ASSIGNMENT
Where the lines below hold images, skip those and copy every word exactly.

BEGIN ENTRIES SHOWN

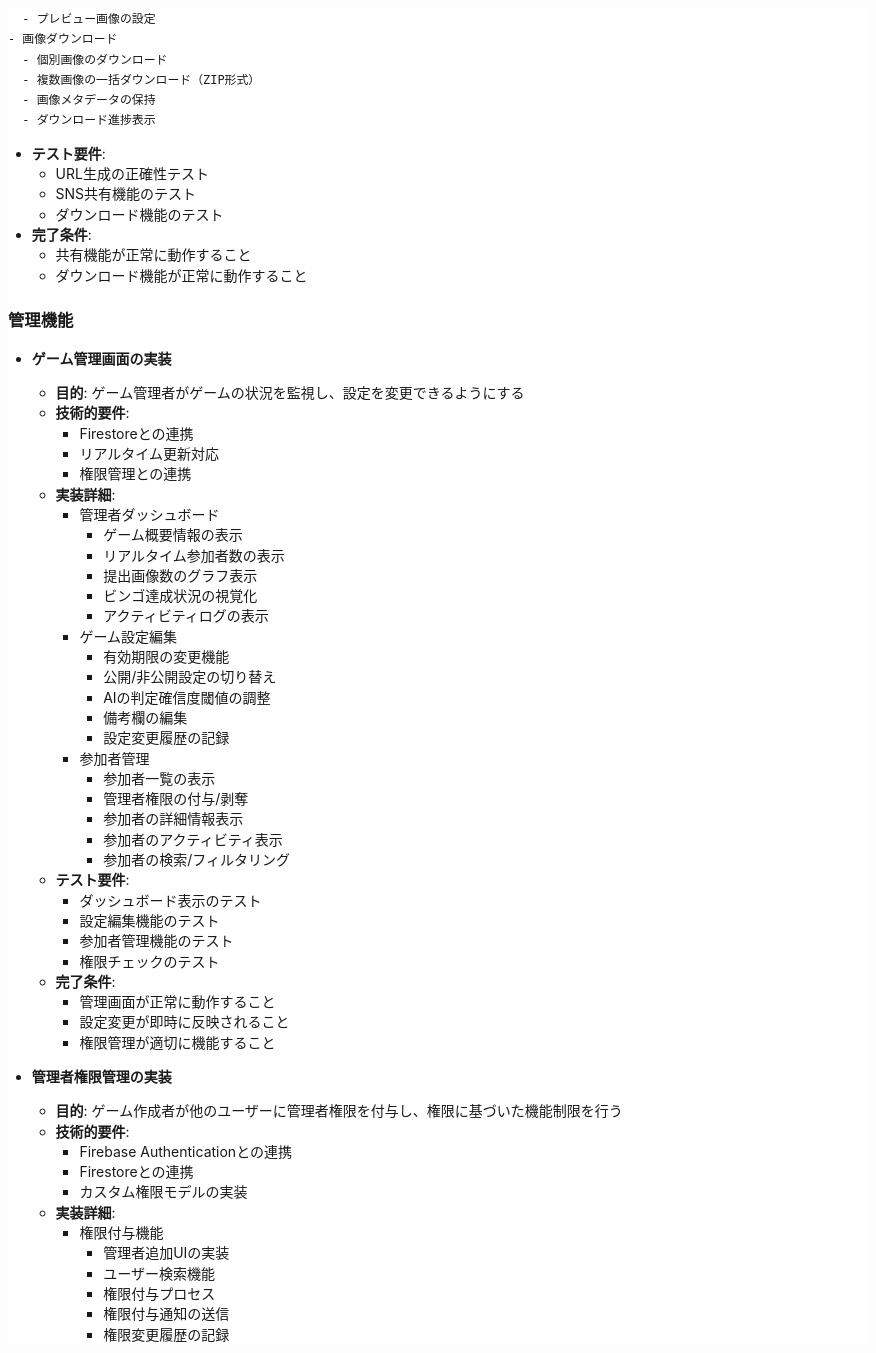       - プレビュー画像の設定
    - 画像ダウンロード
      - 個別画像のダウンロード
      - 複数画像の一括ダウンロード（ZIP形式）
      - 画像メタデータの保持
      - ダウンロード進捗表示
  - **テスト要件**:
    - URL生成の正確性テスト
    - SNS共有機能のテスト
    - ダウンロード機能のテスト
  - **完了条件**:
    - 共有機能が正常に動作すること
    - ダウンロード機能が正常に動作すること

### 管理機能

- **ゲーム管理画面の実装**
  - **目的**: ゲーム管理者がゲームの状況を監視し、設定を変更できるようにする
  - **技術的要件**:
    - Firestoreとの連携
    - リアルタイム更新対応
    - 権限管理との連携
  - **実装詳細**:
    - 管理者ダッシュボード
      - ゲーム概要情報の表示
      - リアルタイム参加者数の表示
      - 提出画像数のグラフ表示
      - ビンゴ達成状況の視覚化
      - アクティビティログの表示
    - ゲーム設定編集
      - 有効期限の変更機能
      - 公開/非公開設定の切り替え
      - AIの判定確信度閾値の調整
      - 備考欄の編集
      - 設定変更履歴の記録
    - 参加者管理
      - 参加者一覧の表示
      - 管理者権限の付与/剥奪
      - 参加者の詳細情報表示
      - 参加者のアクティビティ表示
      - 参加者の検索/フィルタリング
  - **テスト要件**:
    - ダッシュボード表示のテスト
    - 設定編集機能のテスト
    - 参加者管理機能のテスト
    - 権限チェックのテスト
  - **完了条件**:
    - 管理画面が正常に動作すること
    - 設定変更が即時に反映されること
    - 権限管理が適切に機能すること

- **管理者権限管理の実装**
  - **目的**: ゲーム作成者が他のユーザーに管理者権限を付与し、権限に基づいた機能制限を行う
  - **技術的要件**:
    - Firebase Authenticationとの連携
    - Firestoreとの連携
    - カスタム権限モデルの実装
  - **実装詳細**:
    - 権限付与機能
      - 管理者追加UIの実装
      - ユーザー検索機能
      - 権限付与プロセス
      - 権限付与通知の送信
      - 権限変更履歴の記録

END ENTRIES SHOWN

RESPONSE
       - プレビュー画像の設定
    - 画像ダウンロード
      - 個別画像のダウンロード
      - 複数画像の一括ダウンロード（ZIP形式）
      - 画像メタデータの保持
      - ダウンロード進捗表示
  - **テスト要件**:
    - URL生成の正確性テスト
    - SNS共有機能のテスト
    - ダウンロード機能のテスト
  - **完了条件**:
    - 共有機能が正常に動作すること
    - ダウンロード機能が正常に動作すること

### 管理機能

- **ゲーム管理画面の実装**
  - **目的**: ゲーム管理者がゲームの状況を監視し、設定を変更できるようにする
  - **技術的要件**:
    - Firestoreとの連携
    - リアルタイム更新対応
    - 権限管理との連携
  - **実装詳細**:
    - 管理者ダッシュボード
      - ゲーム概要情報の表示
      - リアルタイム参加者数の表示
      - 提出画像数のグラフ表示
      - ビンゴ達成状況の視覚化
      - アクティビティログの表示
    - ゲーム設定編集
      - 有効期限の変更機能
      - 公開/非公開設定の切り替え
      - AIの判定確信度閾値の調整
      - 備考欄の編集
      - 設定変更履歴の記録
    - 参加者管理
      - 参加者一覧の表示
      - 管理者権限の付与/剥奪
      - 参加者の詳細情報表示
      - 参加者のアクティビティ表示
      - 参加者の検索/フィルタリング
  - **テスト要件**:
    - ダッシュボード表示のテスト
    - 設定編集機能のテスト
    - 参加者管理機能のテスト
    - 権限チェックのテスト
  - **完了条件**:
    - 管理画面が正常に動作すること
    - 設定変更が即時に反映されること
    - 権限管理が適切に機能すること

- **管理者権限管理の実装**
  - **目的**: ゲーム作成者が他のユーザーに管理者権限を付与し、権限に基づいた機能制限を行う
  - **技術的要件**:
    - Firebase Authenticationとの連携
    - Firestoreとの連携
    - カスタム権限モデルの実装
  - **実装詳細**:
    - 権限付与機能
      - 管理者追加UIの実装
      - ユーザー検索機能
      - 権限付与プロセス
      - 権限付与通知の送信
      - 権限変更履歴の記録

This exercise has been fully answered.